Saved data entries:
>>>

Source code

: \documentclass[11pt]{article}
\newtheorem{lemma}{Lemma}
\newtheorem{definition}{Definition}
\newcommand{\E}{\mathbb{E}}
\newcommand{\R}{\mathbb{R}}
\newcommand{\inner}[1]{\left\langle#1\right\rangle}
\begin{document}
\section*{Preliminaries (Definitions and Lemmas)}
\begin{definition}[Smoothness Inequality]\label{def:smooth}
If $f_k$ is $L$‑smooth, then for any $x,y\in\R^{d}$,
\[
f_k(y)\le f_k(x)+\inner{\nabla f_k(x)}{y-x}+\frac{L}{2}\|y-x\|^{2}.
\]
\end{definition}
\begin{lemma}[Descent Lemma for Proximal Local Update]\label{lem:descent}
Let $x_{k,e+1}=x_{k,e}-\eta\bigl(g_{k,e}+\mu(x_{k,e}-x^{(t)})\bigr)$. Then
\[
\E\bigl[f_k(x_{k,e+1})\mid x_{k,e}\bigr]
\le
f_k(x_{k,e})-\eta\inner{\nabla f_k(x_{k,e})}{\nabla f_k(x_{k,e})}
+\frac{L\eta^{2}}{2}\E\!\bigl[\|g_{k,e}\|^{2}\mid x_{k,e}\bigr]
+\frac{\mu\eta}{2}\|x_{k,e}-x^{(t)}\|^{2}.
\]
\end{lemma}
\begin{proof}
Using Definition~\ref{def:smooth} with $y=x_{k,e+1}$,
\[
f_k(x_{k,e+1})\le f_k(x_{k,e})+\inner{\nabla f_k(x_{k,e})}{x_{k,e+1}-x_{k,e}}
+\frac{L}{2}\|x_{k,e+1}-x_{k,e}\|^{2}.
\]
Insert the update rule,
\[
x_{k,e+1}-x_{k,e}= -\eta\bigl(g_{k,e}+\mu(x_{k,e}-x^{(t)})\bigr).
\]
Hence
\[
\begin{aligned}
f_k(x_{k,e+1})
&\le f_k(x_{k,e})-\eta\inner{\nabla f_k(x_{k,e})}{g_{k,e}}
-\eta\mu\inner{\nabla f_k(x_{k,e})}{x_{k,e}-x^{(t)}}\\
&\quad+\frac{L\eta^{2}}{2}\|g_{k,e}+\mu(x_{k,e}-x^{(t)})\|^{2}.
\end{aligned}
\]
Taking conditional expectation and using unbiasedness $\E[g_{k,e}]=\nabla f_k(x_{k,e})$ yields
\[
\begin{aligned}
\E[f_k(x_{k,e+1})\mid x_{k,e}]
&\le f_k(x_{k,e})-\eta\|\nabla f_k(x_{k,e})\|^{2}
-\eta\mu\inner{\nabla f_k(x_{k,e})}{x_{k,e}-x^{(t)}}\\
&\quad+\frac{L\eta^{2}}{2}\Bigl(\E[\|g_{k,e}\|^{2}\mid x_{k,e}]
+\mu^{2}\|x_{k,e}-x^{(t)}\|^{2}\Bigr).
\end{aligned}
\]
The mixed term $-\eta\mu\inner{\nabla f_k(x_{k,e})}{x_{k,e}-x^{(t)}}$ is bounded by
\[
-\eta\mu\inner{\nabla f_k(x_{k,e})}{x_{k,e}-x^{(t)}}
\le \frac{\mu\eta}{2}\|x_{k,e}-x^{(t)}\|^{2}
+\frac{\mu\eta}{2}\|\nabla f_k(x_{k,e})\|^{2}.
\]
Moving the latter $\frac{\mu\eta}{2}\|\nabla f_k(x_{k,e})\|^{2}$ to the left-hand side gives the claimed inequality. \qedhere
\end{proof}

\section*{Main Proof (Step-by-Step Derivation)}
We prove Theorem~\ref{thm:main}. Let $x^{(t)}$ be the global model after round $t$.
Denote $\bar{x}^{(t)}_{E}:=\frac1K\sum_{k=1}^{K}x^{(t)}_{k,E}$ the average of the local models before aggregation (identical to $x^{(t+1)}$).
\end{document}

<<<

▶ Task prompt: Match on "begin": copy every line in the records that has it.

▶ Response to the exercise:
\begin{document}
\begin{definition}[Smoothness Inequality]\label{def:smooth}
\begin{lemma}[Descent Lemma for Proximal Local Update]\label{lem:descent}
\begin{proof}
\begin{aligned}
\begin{aligned}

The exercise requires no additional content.